| WORK ITEM |
All lines holding the word "tools" in the listing below need to be copied.

| DATASET |
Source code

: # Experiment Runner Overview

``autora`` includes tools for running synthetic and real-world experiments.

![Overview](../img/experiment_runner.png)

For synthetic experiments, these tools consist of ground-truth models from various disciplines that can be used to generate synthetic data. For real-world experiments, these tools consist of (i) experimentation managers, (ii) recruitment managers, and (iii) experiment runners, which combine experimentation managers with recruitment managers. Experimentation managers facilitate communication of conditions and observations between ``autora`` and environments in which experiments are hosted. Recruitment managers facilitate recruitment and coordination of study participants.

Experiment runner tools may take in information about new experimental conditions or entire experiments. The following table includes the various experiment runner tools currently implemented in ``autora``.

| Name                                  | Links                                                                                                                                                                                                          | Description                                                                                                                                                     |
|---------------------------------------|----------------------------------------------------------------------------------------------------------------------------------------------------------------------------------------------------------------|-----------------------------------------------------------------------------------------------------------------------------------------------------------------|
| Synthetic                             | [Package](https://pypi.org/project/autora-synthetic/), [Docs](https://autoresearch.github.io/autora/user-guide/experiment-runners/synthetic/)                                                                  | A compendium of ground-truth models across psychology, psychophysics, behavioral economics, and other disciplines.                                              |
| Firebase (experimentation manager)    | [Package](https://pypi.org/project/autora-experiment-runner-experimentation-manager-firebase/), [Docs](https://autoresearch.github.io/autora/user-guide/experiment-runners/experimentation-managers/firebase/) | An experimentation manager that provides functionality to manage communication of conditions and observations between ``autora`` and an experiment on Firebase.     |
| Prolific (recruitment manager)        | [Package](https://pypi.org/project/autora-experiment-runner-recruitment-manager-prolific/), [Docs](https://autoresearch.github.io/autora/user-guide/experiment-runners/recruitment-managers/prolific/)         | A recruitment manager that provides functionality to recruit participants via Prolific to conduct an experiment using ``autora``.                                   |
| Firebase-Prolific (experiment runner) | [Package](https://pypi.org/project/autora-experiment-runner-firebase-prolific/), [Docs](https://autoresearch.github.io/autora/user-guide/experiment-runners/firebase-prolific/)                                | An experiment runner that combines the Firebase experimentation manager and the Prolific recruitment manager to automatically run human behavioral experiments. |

| WRITTEN SOLUTION |
``autora`` includes tools for running synthetic and real-world experiments.
For synthetic experiments, these tools consist of ground-truth models from various disciplines that can be used to generate synthetic data. For real-world experiments, these tools consist of (i) experimentation managers, (ii) recruitment managers, and (iii) experiment runners, which combine experimentation managers with recruitment managers. Experimentation managers facilitate communication of conditions and observations between ``autora`` and environments in which experiments are hosted. Recruitment managers facilitate recruitment and coordination of study participants.
Experiment runner tools may take in information about new experimental conditions or entire experiments. The following table includes the various experiment runner tools currently implemented in ``autora``.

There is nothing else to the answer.